GMAT Problem solving should be familiar: 5 choice multiple choice. There’s nothing specifically GMAT about the format except that it’s computer adaptive. The content on the Problem Solving is the same as that on the Data Sufficiency (DS). The Problem Solving differs from the DS in that you do need to solve for an answer and hence need to do more arithmetic than is necessary on the Data Sufficiency.

## GMAT Problem Solving Example

If x is a positive multiple of 3 but not divisible by 36 then which of the following values could be a factor of x?

I. 12

II. 15192

III. 163821

A. I Only

B. II Only

C. III Only

D. I and III Only

E. I, II, and III

I spend a lot time in GMAT tutoring sessions teaching how to recognize GMAT question types. By recognizing the question you can apply the right tools to get to the answer.
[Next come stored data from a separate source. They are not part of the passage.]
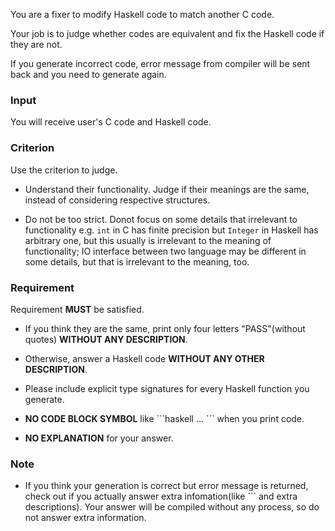You are a fixer to modify Haskell code to match another C code.

Your job is to judge whether codes are equivalent and fix the Haskell code if they are not.

If you generate incorrect code, error message from compiler will be sent back and you need to generate again.

### Input

You will receive user's C code and Haskell code.

### Criterion

Use the criterion to judge.

  - Understand their functionality. Judge if their meanings are the same, instead of considering respective structures.

  - Do not be too strict. Donot focus on some details that irrelevant to functionality
    e.g. `int` in C has finite precision but `Integer` in Haskell has arbitrary one, but this usually is irrelevant to the meaning of functionality; 
    IO interface between two language may be different in some details, but that is irrelevant to the meaning, too.

### Requirement

Requirement **MUST** be satisfied.

  - If you think they are the same, print only four letters "PASS"(without quotes) **WITHOUT ANY DESCRIPTION**.

  - Otherwise, answer a Haskell code **WITHOUT ANY OTHER DESCRIPTION**.

  - Please include explicit type signatures for every Haskell function you generate.

  - **NO CODE BLOCK SYMBOL** like \`\`\`haskell ... \`\`\` when you print code.

  - **NO EXPLANATION** for your answer.

### Note

  - If you think your generation is correct but error message is returned, check out if you actually answer extra infomation(like \`\`\` and extra descriptions). Your answer will be compiled without any process, so do not answer extra information.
When GMAT questions have such keywords as divisible by, multiple of, and factor of you should be thinking about divisibility and prime factors. In this question we have a few of these words and so should be considering the prime factors (or the very least the factors) of these numbers. We know that x is a positive multiple of 3 so that x could be 3, 6, 9… We also know that x is not a multiple of 36. So that x cannot have 9 and 4 as factors. In this case we don’t need to worry about the complete prime factorization because it’s easy enough to see what is happening. That means that x can be any multiple of 3 that is not divisible by both 9 and 4. Another way to say that is that x can’t be a number with two 2’s and 3’s. x can have to two 2’s but not two 3’s or two 3’s but not two 2’s. We just can’t have both of those numbers together because then the number will be divisible by 36 – a situation that is out of bounds in this question.

In the answer choices you need to eliminate answers that are either

1. Not divisible by 3

2. Divisible by both 4 and 9 (divisible by 36)

In this question and in many others you will be helped by knowing some basic divisibility rules. Any number whose digits add to 3 are divisibly by 3. Any number whose digits add to 9 is divisible by 9. If the last two digits of a number form a number that is divisible by 4 then the entire number is divisible by 4. You can use these rules to eliminate choice II. It is divisibly by both 9 and 4. Choices I and III both follow our rules. The answer is D.

## How to study for GMAT Problem Solving?

-Same as with Data Sufficiency: Focus on set-up. Avoid running headfirst into the calculations. This is a critical thinking test not a math test. Make sure that you are taking the time to read and process.

-After you’ve defined the question and are ready to apply the details, again, take your time. The biggest drain I see on our GMAT tutoring students’ scores is questions lost by careless calculations. Dotting your I’s and crossing your T’s will give you a GMAT score boost without learning new content.

-Yes there are specific GMAT puzzles to be mastered BUT focus on the fundamentals. Make sure you’ve got all of the basics backwards and forwards before getting into more esoteric GMAT content. You could probably break 700 knowing nothing about combinatorics and probability. That’s not to say that you shouldn’t have those things covered but just that you shouldn’t obsess about specific content before mastering GMAT fundamental quant.